The board — comprised of renowned physicists, environmental scientists and experts of national and global security — meets twice a year to determine how near we are as a human species to destroying ourselves, a factor they communicate through the Doomsday Clock. The clock reads like a countdown: the closer the clock is to midnight, the closer we are to the end of society as we know it. And right now, the clock stands at two minutes and thirty seconds to midnight.

Though the name itself connotes borderline sensationalism, the Doomsday Clock is an internationally-recognized design calculated and discussed by a highly-accomplished team of scientists, the words of which have been taken seriously since the clock’s inception in 1947.

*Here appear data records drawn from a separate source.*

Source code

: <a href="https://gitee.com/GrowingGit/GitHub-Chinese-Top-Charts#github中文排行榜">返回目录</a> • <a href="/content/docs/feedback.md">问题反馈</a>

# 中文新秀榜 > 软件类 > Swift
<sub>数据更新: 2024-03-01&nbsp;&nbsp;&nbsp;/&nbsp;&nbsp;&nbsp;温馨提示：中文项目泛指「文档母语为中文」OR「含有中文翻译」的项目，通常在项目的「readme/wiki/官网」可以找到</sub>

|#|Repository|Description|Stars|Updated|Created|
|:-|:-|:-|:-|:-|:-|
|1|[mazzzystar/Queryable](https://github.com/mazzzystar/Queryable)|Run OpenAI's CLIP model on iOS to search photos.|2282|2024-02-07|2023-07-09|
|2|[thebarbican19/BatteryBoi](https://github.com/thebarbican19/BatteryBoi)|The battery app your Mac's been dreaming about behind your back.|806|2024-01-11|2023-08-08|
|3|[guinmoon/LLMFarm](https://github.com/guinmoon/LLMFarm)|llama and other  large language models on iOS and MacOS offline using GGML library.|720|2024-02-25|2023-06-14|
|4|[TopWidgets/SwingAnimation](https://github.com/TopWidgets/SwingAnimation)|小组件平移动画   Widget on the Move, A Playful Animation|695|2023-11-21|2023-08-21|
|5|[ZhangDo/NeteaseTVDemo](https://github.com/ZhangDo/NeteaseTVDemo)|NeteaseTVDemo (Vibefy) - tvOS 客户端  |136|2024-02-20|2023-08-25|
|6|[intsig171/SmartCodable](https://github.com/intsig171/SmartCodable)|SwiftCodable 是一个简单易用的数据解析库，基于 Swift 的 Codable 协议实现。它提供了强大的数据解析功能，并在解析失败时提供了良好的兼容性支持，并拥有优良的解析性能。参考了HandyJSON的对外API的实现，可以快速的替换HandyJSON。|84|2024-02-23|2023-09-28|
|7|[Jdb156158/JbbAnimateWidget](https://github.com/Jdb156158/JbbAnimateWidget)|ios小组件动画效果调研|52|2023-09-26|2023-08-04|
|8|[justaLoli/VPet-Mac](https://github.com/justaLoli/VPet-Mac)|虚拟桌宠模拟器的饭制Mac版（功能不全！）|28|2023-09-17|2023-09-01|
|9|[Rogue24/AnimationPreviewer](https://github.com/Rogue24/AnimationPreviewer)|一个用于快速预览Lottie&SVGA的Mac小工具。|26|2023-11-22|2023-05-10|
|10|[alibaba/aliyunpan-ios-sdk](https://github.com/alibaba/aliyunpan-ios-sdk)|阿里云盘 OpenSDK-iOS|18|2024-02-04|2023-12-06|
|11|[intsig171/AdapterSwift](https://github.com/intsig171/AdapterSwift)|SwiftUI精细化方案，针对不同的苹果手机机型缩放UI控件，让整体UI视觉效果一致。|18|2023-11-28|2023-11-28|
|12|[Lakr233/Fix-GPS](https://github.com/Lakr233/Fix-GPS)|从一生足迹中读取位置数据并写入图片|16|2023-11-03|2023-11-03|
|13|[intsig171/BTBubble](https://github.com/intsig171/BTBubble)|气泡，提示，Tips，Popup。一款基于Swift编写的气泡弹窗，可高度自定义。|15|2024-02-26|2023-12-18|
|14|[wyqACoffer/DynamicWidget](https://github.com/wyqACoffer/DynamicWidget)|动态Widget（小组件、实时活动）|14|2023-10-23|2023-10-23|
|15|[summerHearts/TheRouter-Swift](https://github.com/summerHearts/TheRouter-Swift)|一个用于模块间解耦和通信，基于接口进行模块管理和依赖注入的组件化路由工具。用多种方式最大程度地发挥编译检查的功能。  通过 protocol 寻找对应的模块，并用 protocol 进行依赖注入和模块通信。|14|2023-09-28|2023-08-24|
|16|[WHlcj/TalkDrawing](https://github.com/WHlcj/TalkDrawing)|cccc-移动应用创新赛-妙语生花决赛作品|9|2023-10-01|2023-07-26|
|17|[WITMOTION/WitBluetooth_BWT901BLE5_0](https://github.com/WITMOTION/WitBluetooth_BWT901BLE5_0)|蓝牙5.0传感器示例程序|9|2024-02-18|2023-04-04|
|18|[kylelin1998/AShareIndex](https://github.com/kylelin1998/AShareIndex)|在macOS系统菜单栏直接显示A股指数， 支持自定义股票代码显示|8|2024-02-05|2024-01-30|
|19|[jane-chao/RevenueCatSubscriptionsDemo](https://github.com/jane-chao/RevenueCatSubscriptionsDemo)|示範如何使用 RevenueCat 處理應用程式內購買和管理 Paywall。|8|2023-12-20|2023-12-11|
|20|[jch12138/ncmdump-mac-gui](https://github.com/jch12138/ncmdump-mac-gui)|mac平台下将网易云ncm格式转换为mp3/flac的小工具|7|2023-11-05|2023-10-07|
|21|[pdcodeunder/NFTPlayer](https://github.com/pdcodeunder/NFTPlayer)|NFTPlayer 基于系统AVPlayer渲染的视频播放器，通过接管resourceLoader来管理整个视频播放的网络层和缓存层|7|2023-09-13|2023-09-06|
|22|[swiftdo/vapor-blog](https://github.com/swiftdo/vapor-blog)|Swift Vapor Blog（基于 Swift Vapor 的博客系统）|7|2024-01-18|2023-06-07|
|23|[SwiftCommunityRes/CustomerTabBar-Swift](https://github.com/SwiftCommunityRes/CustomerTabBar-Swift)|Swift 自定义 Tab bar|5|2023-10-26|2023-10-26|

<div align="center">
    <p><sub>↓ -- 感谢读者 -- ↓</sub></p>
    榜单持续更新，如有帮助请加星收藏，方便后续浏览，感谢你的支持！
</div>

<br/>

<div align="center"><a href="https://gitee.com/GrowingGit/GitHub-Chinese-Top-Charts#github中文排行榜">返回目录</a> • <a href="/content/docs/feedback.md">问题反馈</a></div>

Originally, the clock primarily conveyed the risk of a nuclear apocalypse. Today, the clock has grown to include other factors threatening the end of our species, namely advancements in weaponry, cyber technology and climate change. Since 1947, the clock’s display has varied from two minutes in 1953 with the development of the hydrogen bomb to seventeen minutes during a period of post-Cold War peace.

Yet the clock’s most recent tick — from three minutes to two and a half minutes from midnight — was not prompted by a startling advancement in science per se, but a shift in rhetoric. In an op-ed for the New York Times, two of the board’s scientists, climate scientist David Titley and theoretical physicist Lawrence Krauss, expounded on President Trump’s current trajectory pertaining to nuclear developments and deregulation of fossil fuel pursuits.

“Never before has the bulletin decided to advance the clock largely because of the statements of a single person. But when that person is the new president of the United States, his words matter,” they wrote.

The time change made last Thursday might be startling, but the board hopes that the countdown stands as a reminder of our unity as a species and a need to protect us from ourselves.

In an interview after the announcement, the executive director and publisher of the bulletin, Rachel Bronson, stated that “rather than [creating] panic, we’re hoping that this drives action.”

For some, the thought of an impending apocalypse provokes a sense of survivalism — underground bunkers, space travel and excessive canned beans. A recent New Yorker article (http://www.newyorker.com/magazine/2017/01/30/doomsday-prep-for-the-super-rich)  elaborates on how some of the richest in our society have already been preparing for this sort of scenario, generating complications with survival and class status, a future where only the rich might survive.

However, for some communities that are already self-sustaining and relatively off-the-grid, the solution to global turmoil lies not in stockpiling food and weapons but in practicing sustainable farming and forestry. By maintaining their forests and farming all they need to eat, Karen communities in Northern Thailand are prepared for whatever changes may happen to the global economy.

“When all our global relations go berserk, the Karen are going to be fine,” said Jeffrey Rutherford, agriculture professor at the International Sustainable Development Studies Institute. “They’ve been farming in the forest for hundreds of years, and their jungles still have plenty of wildlife and trees.”

With midnight approaching, maybe it’s time to consider this question: bunker or jungle?